§ **WORK TO BE COMPLETED**
Reproduce the listing exactly. Omit pictures.

§ **LISTED RECORDS**
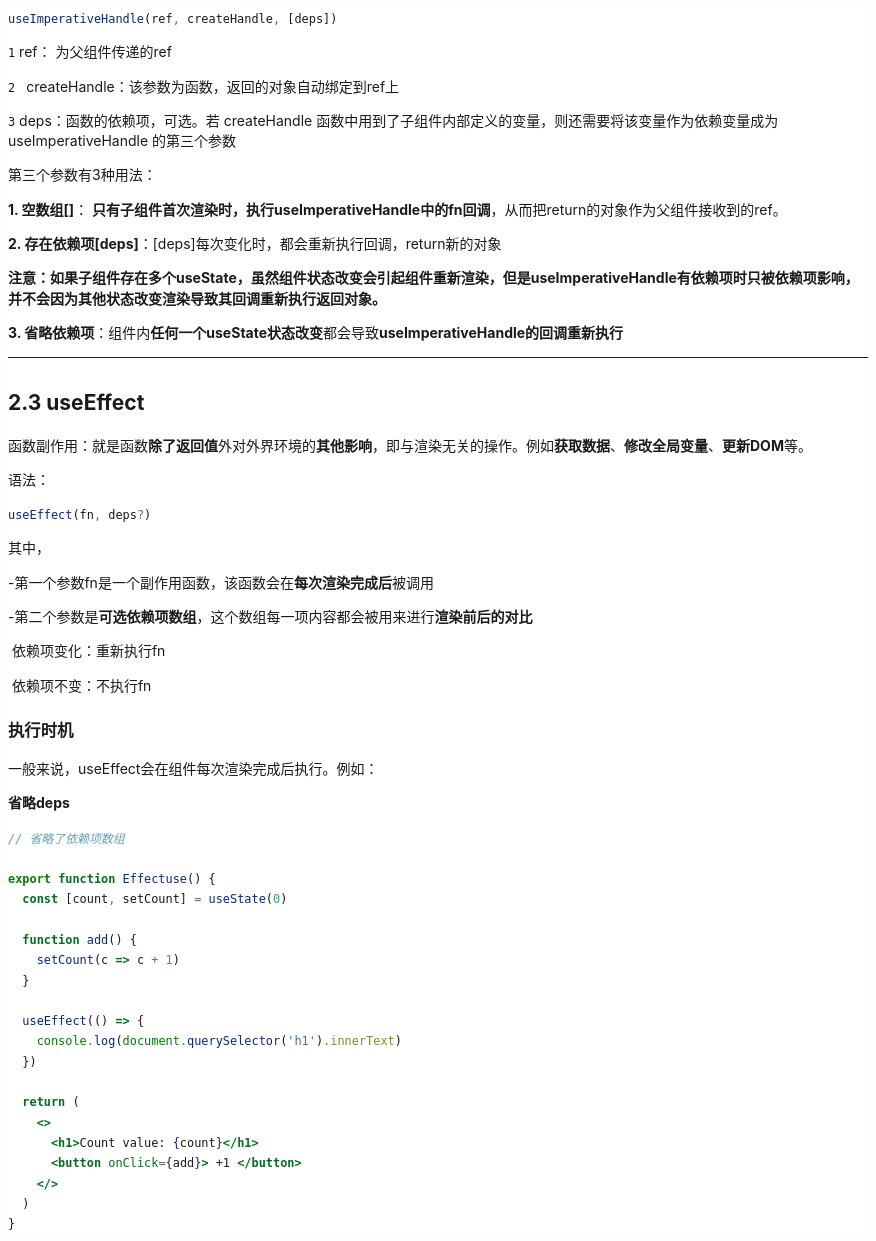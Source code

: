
 ```jsx
useImperativeHandle(ref, createHandle, [deps])
```

`1` ref： 为父组件传递的ref

`2 ` createHandle：该参数为函数，返回的对象自动绑定到ref上

`3` deps：函数的依赖项，可选。若 createHandle 函数中用到了子组件内部定义的变量，则还需要将该变量作为依赖变量成为 useImperativeHandle 的第三个参数

第三个参数有3种用法：

**1. 空数组[]**： **只有子组件首次渲染时，执行useImperativeHandle中的fn回调**，从而把return的对象作为父组件接收到的ref。

**2. 存在依赖项[deps]**：[deps]每次变化时，都会重新执行回调，return新的对象

**注意：如果子组件存在多个useState，虽然组件状态改变会引起组件重新渲染，但是useImperativeHandle有依赖项时只被依赖项影响，并不会因为其他状态改变渲染导致其回调重新执行返回对象。**

**3. 省略依赖项**：组件内**任何一个useState状态改变**都会导致**useImperativeHandle的回调重新执行**

------

## 2.3 useEffect

函数副作用：就是函数**除了返回值**外对外界环境的**其他影响**，即与渲染无关的操作。例如**获取数据**、**修改全局变量**、**更新DOM**等。

语法：

```jsx
useEffect(fn, deps?)
```

其中，

-第一个参数fn是一个副作用函数，该函数会在**每次渲染完成后**被调用

-第二个参数是**可选依赖项数组**，这个数组每一项内容都会被用来进行**渲染前后的对比**

​	依赖项变化：重新执行fn

​	依赖项不变：不执行fn

### 执行时机

一般来说，useEffect会在组件每次渲染完成后执行。例如：

**省略deps**

```jsx
// 省略了依赖项数组

export function Effectuse() {
  const [count, setCount] = useState(0)

  function add() {
    setCount(c => c + 1)
  }

  useEffect(() => {
    console.log(document.querySelector('h1').innerText)
  })

  return (
    <>
      <h1>Count value: {count}</h1>
      <button onClick={add}> +1 </button>
    </>
  )
}
```
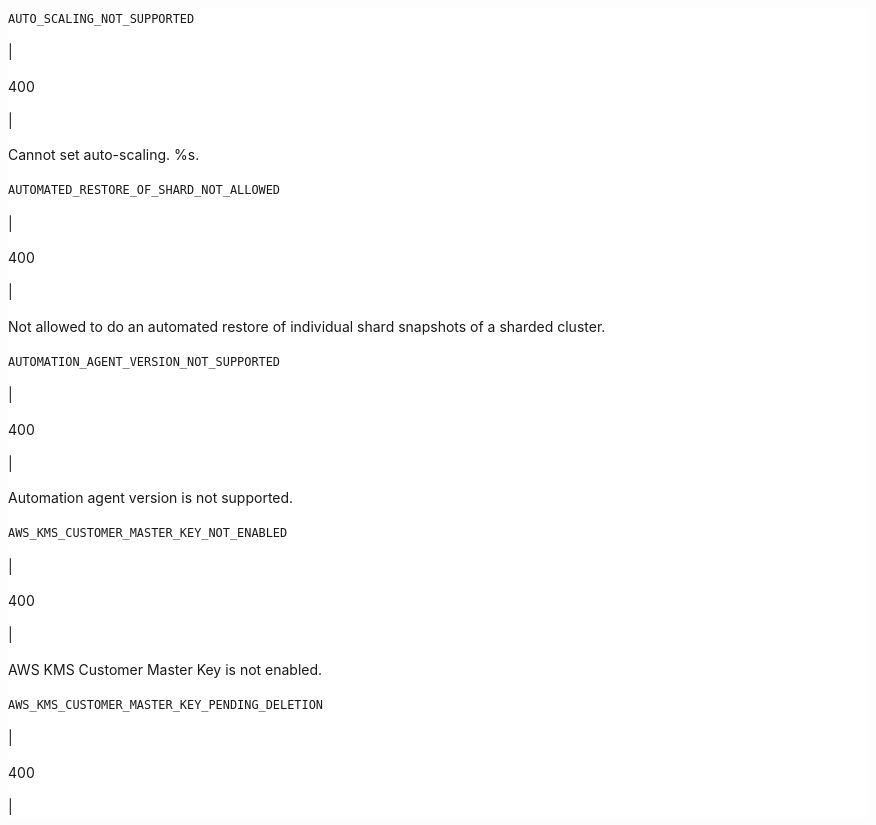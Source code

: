 `AUTO_SCALING_NOT_SUPPORTED`

    

|

400

|

Cannot set auto-scaling. %s.  
  
`AUTOMATED_RESTORE_OF_SHARD_NOT_ALLOWED`

    

|

400

|

Not allowed to do an automated restore of individual shard snapshots of a
sharded cluster.  
  
`AUTOMATION_AGENT_VERSION_NOT_SUPPORTED`

    

|

400

|

Automation agent version is not supported.  
  
`AWS_KMS_CUSTOMER_MASTER_KEY_NOT_ENABLED`

    

|

400

|

AWS KMS Customer Master Key is not enabled.  
  
`AWS_KMS_CUSTOMER_MASTER_KEY_PENDING_DELETION`

    

|

400

|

§ **ANSWER SPACE**
Source code

:
 ```jsx
useImperativeHandle(ref, createHandle, [deps])
```

`1` ref： 为父组件传递的ref

`2 ` createHandle：该参数为函数，返回的对象自动绑定到ref上

`3` deps：函数的依赖项，可选。若 createHandle 函数中用到了子组件内部定义的变量，则还需要将该变量作为依赖变量成为 useImperativeHandle 的第三个参数

第三个参数有3种用法：

**1. 空数组[]**： **只有子组件首次渲染时，执行useImperativeHandle中的fn回调**，从而把return的对象作为父组件接收到的ref。

**2. 存在依赖项[deps]**：[deps]每次变化时，都会重新执行回调，return新的对象

**注意：如果子组件存在多个useState，虽然组件状态改变会引起组件重新渲染，但是useImperativeHandle有依赖项时只被依赖项影响，并不会因为其他状态改变渲染导致其回调重新执行返回对象。**

**3. 省略依赖项**：组件内**任何一个useState状态改变**都会导致**useImperativeHandle的回调重新执行**

------

## 2.3 useEffect

函数副作用：就是函数**除了返回值**外对外界环境的**其他影响**，即与渲染无关的操作。例如**获取数据**、**修改全局变量**、**更新DOM**等。

语法：

```jsx
useEffect(fn, deps?)
```

其中，

-第一个参数fn是一个副作用函数，该函数会在**每次渲染完成后**被调用

-第二个参数是**可选依赖项数组**，这个数组每一项内容都会被用来进行**渲染前后的对比**

​	依赖项变化：重新执行fn

​	依赖项不变：不执行fn

### 执行时机

一般来说，useEffect会在组件每次渲染完成后执行。例如：

**省略deps**

```jsx
// 省略了依赖项数组

export function Effectuse() {
  const [count, setCount] = useState(0)

  function add() {
    setCount(c => c + 1)
  }

  useEffect(() => {
    console.log(document.querySelector('h1').innerText)
  })

  return (
    <>
      <h1>Count value: {count}</h1>
      <button onClick={add}> +1 </button>
    </>
  )
}
```
Source code

: `AUTO_SCALING_NOT_SUPPORTED`

    

|

400

|

Cannot set auto-scaling. %s.  
  
`AUTOMATED_RESTORE_OF_SHARD_NOT_ALLOWED`

    

|

400

|

Not allowed to do an automated restore of individual shard snapshots of a
sharded cluster.  
  
`AUTOMATION_AGENT_VERSION_NOT_SUPPORTED`

    

|

400

|

Automation agent version is not supported.  
  
`AWS_KMS_CUSTOMER_MASTER_KEY_NOT_ENABLED`

    

|

400

|

AWS KMS Customer Master Key is not enabled.  
  
`AWS_KMS_CUSTOMER_MASTER_KEY_PENDING_DELETION`

    

|

400

|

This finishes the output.